2.3.2. LH2 Supply Chain

Figure 3 shows the supply chain for the use of LH2 as an energy carrier. Hydrogen gas is liquefied to produce LH2, which is stored in insulated tanks at the loading site, and then transported from the hydrogen-producing country to Japan by an LH2 tanker (capacity: 160,000 m3 at cruising speed: 16 knots). Because detailed information on the energy consumption performance of the LH2 tanker during navigation was not available, its CO2 emission intensity was estimated with reference to LNG tanker transport in IDEA v2.2, it was assumed that heavy fuel oil (HFO) and LH2 boil-off gas were used as marine fuel. Here, CO2 emissions associated with the transportation of LH2 by tankers consider the unladen voyage of the tanker from Japan to the hydrogen-producing country and its return from the hydrogen-producing country to Japan laden with LH2. The imported LH2 is stored in insulated tanks at the unloading port and supplied to the power plant. The probability distributions of electricity consumption due to hydrogen liquefaction and LH2 storage, and the LH2 boil-off rate due to international transportation were set based on published data as shown in Appendix A Table A2 [18,30,31,32,33,34,35,36].

2.3.3. MCH Supply Chain

Figure 4 shows the supply chain for the use of MCH as an energy carrier, and Table 2 lists the specifications for each process (“Value” in Table 2, Table 3, Table 4 and Table 5 means the specific values assumed for the parameters of each process in the supply chains). Parameters listed in Table 2 were set by collecting data from literature surveys [30,37,38].
MCH is produced from hydrogen and toluene (TOL) and stored in cone-roof tanks at the loading port. TOL is produced from oil refining and naphtha reforming in Japan and is transported to a hydrogen-producing country by chemical tankers. The MCH produced using TOL is then transported from a hydrogen-producing country to Japan by chemical tankers. The petroleum product tanker transport of IDEA v2.2 was used to evaluate the CO2 emission intensity of the chemical tankers. The imported MCH is stored in cone-roof tanks at the unloading port and then converted back to hydrogen and TOL by dehydrogenation. Hydrogen is supplied to the power plant, and the TOL is transported to the hydrogen-producing country for reuse. The heat required for dehydrogenation is assumed to be supplied by the combustion of HFO. TOL degraded by side reactions (formation of benzene and methane by demethylation reaction, paraffin by ring-opening reaction, cyclopentane by isomerization, and alkyl biphenyls by dimerization [28,37]) was assumed to be replenished. The probability distributions of electricity consumption due to MCH production, storage, dehydrogenation, and TOL storage were set as shown in Appendix A Table A2 based on published data [20,26].

2.4. NH3 Supply Chain

Figure 5 shows the NH3 supply chain, and Table 3 lists the specifications for each process. Parameters listed in Table 3 were set by collecting data from literature surveys [39,40,41].
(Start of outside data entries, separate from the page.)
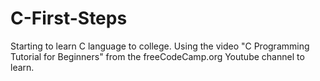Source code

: # C-First-Steps
Starting to learn C language to college.
Using the video "C Programming Tutorial for Beginners" from the freeCodeCamp.org Youtube channel to learn.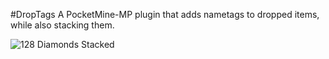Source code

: #DropTags
A PocketMine-MP plugin that adds nametags to dropped items, while also stacking them.

![128 Diamonds Stacked](https://i.imgur.com/C29mX5i.png)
2.4.1. NH3 Production from Renewable Energy

NH3 is synthesized and liquefied by the Haber–Bosch process from hydrogen produced by alkaline or solid polymer water electrolysis using solar PV power. Nitrogen was obtained via air separation. The consumption of electricity and pure water for hydrogen production was set as described in Section 2.3.1. The probability distributions of electricity consumption for nitrogen and NH3 production were set as shown in Appendix A Table A3 based on published data [39,42,43,44,45,46].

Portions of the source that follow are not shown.